[Data excerpts]
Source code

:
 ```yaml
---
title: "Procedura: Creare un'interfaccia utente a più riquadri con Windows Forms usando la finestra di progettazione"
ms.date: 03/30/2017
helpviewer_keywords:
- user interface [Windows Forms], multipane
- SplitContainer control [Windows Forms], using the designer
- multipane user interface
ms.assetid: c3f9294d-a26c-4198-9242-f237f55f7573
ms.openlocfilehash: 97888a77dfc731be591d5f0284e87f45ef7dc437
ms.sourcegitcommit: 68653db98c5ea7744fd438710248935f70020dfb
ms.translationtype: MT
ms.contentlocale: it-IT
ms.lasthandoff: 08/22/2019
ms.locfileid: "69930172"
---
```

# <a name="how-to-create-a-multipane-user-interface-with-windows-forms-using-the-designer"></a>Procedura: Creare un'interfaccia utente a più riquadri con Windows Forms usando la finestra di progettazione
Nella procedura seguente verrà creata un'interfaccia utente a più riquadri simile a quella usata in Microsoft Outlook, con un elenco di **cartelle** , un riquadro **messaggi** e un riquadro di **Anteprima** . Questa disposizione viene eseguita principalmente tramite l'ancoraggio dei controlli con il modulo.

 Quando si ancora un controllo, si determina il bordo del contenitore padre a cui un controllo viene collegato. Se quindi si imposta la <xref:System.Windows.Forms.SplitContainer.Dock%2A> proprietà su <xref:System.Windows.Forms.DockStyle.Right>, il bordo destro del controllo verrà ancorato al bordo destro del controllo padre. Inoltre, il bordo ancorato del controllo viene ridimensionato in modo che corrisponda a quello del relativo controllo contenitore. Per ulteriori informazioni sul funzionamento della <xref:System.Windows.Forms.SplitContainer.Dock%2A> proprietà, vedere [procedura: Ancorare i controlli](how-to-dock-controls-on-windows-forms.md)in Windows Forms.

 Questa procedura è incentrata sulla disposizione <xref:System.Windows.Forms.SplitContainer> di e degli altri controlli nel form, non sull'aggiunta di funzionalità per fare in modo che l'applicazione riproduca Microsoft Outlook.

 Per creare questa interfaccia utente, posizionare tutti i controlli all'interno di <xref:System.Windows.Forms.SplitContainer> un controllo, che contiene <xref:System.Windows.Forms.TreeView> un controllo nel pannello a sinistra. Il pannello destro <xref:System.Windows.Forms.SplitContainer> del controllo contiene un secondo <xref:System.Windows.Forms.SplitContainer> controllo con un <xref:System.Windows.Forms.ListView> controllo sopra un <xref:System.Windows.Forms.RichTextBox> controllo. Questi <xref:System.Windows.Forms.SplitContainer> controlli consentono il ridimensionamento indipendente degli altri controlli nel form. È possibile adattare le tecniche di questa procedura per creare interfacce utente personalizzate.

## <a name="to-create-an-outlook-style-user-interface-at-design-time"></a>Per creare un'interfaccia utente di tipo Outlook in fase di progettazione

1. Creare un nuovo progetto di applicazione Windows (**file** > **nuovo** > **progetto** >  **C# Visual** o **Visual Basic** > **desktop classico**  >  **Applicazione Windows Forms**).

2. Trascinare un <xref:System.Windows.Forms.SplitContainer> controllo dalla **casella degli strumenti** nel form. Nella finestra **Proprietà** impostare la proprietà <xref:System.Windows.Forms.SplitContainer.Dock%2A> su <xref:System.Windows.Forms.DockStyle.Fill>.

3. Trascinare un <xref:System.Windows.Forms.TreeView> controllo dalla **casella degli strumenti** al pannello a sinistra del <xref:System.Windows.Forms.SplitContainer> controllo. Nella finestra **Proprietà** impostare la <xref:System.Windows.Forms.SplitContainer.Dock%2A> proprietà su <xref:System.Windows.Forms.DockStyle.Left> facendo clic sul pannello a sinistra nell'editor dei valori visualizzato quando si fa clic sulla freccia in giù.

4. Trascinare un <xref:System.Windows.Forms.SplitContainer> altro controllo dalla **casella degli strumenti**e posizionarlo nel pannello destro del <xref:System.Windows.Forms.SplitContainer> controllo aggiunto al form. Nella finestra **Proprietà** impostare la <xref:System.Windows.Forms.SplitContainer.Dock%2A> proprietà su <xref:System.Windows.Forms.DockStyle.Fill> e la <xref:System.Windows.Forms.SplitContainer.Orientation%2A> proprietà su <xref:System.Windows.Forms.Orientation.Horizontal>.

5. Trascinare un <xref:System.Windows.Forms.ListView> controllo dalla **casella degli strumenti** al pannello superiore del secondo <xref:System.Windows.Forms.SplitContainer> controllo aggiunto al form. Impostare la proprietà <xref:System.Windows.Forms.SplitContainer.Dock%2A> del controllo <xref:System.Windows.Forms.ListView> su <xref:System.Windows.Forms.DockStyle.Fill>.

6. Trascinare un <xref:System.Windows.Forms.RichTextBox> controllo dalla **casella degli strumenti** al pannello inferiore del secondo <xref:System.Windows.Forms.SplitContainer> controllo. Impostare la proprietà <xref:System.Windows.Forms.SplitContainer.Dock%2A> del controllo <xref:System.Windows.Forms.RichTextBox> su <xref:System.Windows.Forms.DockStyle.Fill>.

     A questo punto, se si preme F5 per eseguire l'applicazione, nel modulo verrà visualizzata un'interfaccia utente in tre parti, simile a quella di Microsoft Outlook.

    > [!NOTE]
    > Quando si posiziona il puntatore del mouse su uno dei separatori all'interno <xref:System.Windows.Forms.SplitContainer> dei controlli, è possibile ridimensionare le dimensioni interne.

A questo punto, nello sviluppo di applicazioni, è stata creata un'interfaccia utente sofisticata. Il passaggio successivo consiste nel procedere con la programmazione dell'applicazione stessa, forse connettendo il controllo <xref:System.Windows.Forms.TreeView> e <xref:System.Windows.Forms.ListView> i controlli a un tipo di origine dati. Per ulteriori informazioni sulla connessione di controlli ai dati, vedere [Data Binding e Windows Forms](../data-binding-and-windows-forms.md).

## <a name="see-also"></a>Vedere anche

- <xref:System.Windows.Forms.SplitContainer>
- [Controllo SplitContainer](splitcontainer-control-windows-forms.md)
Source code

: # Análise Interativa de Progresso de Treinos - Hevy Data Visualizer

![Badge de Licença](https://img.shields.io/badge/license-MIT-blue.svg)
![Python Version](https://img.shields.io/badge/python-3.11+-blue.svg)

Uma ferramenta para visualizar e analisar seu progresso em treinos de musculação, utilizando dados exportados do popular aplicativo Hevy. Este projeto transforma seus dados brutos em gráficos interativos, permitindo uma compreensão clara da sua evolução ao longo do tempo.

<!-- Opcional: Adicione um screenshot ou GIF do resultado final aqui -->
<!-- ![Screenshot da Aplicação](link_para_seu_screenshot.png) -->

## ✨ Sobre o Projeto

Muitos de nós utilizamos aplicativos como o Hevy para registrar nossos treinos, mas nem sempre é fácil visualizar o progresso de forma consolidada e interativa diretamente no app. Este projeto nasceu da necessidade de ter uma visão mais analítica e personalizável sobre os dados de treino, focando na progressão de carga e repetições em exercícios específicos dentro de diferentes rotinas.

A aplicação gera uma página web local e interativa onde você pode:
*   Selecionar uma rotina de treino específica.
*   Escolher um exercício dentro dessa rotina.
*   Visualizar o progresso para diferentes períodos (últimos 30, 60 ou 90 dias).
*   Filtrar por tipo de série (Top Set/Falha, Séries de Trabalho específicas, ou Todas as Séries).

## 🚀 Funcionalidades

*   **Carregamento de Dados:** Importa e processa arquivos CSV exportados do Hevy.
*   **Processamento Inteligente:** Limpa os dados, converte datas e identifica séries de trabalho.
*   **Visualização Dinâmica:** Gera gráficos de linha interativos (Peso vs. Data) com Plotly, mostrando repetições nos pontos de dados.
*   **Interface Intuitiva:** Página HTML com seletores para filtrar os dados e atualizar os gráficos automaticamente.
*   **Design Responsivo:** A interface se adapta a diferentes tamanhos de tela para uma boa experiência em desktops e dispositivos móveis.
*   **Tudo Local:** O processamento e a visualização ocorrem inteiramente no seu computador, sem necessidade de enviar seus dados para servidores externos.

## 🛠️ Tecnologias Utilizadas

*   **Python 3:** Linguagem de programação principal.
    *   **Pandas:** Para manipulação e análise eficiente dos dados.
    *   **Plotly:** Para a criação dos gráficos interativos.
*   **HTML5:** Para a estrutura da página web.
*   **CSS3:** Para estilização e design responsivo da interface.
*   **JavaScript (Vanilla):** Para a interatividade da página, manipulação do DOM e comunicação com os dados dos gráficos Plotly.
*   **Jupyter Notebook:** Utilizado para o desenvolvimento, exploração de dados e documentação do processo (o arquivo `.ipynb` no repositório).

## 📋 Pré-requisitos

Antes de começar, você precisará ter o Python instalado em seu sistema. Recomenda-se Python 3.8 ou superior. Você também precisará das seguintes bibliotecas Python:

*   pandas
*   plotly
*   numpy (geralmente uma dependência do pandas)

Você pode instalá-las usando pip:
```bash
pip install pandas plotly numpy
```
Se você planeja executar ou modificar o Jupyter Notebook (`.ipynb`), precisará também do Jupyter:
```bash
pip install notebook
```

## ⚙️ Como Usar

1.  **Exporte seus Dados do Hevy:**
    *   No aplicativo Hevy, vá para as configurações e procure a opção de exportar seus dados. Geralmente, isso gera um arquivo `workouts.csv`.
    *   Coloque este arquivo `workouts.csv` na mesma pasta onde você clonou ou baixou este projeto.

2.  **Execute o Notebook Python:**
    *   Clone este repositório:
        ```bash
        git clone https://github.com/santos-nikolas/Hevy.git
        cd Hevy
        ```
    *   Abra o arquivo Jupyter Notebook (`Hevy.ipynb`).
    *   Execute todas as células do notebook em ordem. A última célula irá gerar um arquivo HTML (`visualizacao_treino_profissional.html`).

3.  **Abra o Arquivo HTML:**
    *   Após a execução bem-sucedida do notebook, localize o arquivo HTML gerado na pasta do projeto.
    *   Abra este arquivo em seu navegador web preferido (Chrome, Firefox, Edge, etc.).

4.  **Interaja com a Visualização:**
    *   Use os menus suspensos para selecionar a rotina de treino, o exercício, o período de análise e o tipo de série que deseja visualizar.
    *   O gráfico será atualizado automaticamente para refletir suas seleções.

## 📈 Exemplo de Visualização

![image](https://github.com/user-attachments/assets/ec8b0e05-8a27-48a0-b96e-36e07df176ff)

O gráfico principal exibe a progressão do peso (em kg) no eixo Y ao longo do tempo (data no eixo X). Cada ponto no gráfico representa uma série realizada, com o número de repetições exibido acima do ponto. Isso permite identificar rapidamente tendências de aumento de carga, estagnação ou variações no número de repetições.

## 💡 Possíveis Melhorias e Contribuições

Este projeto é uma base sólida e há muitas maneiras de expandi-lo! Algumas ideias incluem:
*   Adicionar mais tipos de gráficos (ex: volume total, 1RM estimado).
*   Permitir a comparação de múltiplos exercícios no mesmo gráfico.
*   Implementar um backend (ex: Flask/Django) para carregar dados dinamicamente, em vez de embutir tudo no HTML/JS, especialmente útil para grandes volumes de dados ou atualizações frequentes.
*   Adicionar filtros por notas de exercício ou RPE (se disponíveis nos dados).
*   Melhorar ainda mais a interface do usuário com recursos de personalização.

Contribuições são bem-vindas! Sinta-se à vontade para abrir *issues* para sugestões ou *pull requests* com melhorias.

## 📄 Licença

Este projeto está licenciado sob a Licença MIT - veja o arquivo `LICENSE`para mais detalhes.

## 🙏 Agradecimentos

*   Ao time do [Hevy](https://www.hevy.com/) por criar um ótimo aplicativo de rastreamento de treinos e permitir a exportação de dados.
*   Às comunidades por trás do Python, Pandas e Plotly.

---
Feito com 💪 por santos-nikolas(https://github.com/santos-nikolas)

> WHAT THE TASK ASKS
Which lines run from the one containing "recursos de personalização." to the final line of the entries? Return those lines exactly, and only those.

> ANSWER TO THE PROBLEM
*   Melhorar ainda mais a interface do usuário com recursos de personalização.

Contribuições são bem-vindas! Sinta-se à vontade para abrir *issues* para sugestões ou *pull requests* com melhorias.

## 📄 Licença

Este projeto está licenciado sob a Licença MIT - veja o arquivo `LICENSE`para mais detalhes.

## 🙏 Agradecimentos

*   Ao time do [Hevy](https://www.hevy.com/) por criar um ótimo aplicativo de rastreamento de treinos e permitir a exportação de dados.
*   Às comunidades por trás do Python, Pandas e Plotly.

---
Feito com 💪 por santos-nikolas(https://github.com/santos-nikolas)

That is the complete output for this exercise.